**Material to process**:
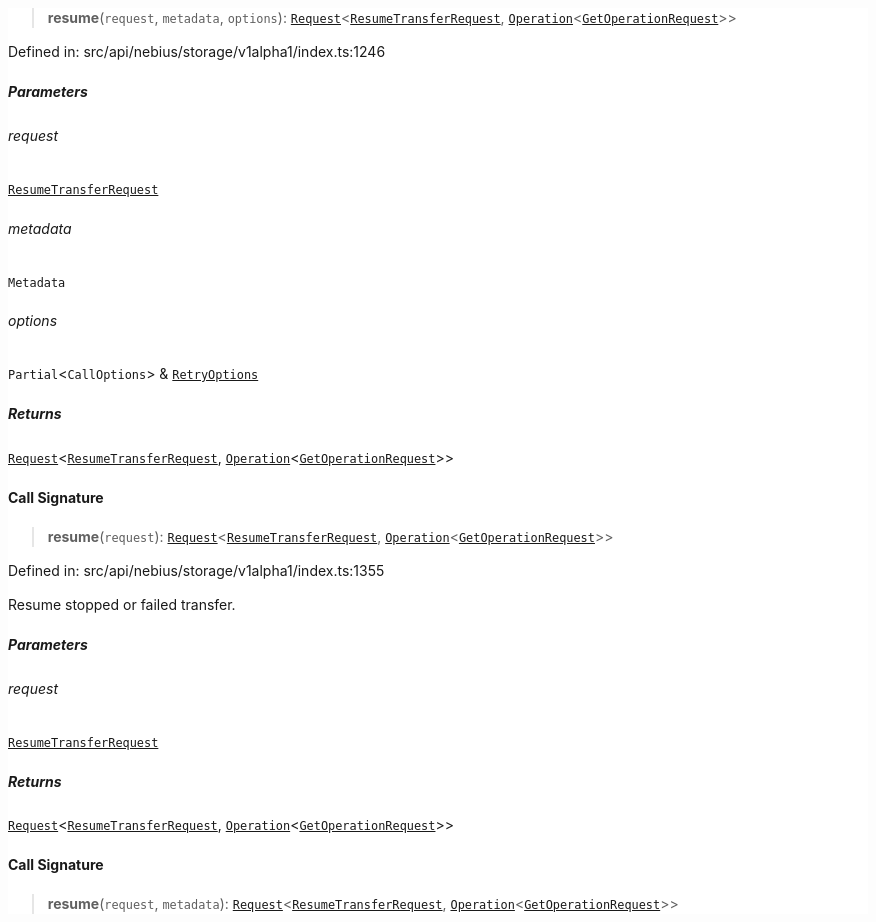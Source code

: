 > **resume**(`request`, `metadata`, `options`): [`Request`](../../../../../runtime/request/classes/Request.md)\<[`ResumeTransferRequest`](../interfaces/ResumeTransferRequest.md), [`Operation`](../../../../../runtime/operation/classes/Operation.md)\<[`GetOperationRequest`](../../../common/v1/interfaces/GetOperationRequest.md)\>\>

Defined in: src/api/nebius/storage/v1alpha1/index.ts:1246

##### Parameters

###### request

[`ResumeTransferRequest`](../interfaces/ResumeTransferRequest.md)

###### metadata

`Metadata`

###### options

`Partial`\<`CallOptions`\> & [`RetryOptions`](../../../../../runtime/request/interfaces/RetryOptions.md)

##### Returns

[`Request`](../../../../../runtime/request/classes/Request.md)\<[`ResumeTransferRequest`](../interfaces/ResumeTransferRequest.md), [`Operation`](../../../../../runtime/operation/classes/Operation.md)\<[`GetOperationRequest`](../../../common/v1/interfaces/GetOperationRequest.md)\>\>

#### Call Signature

> **resume**(`request`): [`Request`](../../../../../runtime/request/classes/Request.md)\<[`ResumeTransferRequest`](../interfaces/ResumeTransferRequest.md), [`Operation`](../../../../../runtime/operation/classes/Operation.md)\<[`GetOperationRequest`](../../../common/v1/interfaces/GetOperationRequest.md)\>\>

Defined in: src/api/nebius/storage/v1alpha1/index.ts:1355

Resume stopped or failed transfer.

##### Parameters

###### request

[`ResumeTransferRequest`](../interfaces/ResumeTransferRequest.md)

##### Returns

[`Request`](../../../../../runtime/request/classes/Request.md)\<[`ResumeTransferRequest`](../interfaces/ResumeTransferRequest.md), [`Operation`](../../../../../runtime/operation/classes/Operation.md)\<[`GetOperationRequest`](../../../common/v1/interfaces/GetOperationRequest.md)\>\>

#### Call Signature

> **resume**(`request`, `metadata`): [`Request`](../../../../../runtime/request/classes/Request.md)\<[`ResumeTransferRequest`](../interfaces/ResumeTransferRequest.md), [`Operation`](../../../../../runtime/operation/classes/Operation.md)\<[`GetOperationRequest`](../../../common/v1/interfaces/GetOperationRequest.md)\>\>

**Work item**: Pictures excluded, copy the lines exactly from where the material starts to the line with "Defined in: src/api/nebius/storage/v1alpha1/index.ts:1355", inclusive.

**Result for this task**:
Source code

: > **resume**(`request`, `metadata`, `options`): [`Request`](../../../../../runtime/request/classes/Request.md)\<[`ResumeTransferRequest`](../interfaces/ResumeTransferRequest.md), [`Operation`](../../../../../runtime/operation/classes/Operation.md)\<[`GetOperationRequest`](../../../common/v1/interfaces/GetOperationRequest.md)\>\>

Defined in: src/api/nebius/storage/v1alpha1/index.ts:1246

##### Parameters

###### request

[`ResumeTransferRequest`](../interfaces/ResumeTransferRequest.md)

###### metadata

`Metadata`

###### options

`Partial`\<`CallOptions`\> & [`RetryOptions`](../../../../../runtime/request/interfaces/RetryOptions.md)

##### Returns

[`Request`](../../../../../runtime/request/classes/Request.md)\<[`ResumeTransferRequest`](../interfaces/ResumeTransferRequest.md), [`Operation`](../../../../../runtime/operation/classes/Operation.md)\<[`GetOperationRequest`](../../../common/v1/interfaces/GetOperationRequest.md)\>\>

#### Call Signature

> **resume**(`request`): [`Request`](../../../../../runtime/request/classes/Request.md)\<[`ResumeTransferRequest`](../interfaces/ResumeTransferRequest.md), [`Operation`](../../../../../runtime/operation/classes/Operation.md)\<[`GetOperationRequest`](../../../common/v1/interfaces/GetOperationRequest.md)\>\>

Defined in: src/api/nebius/storage/v1alpha1/index.ts:1355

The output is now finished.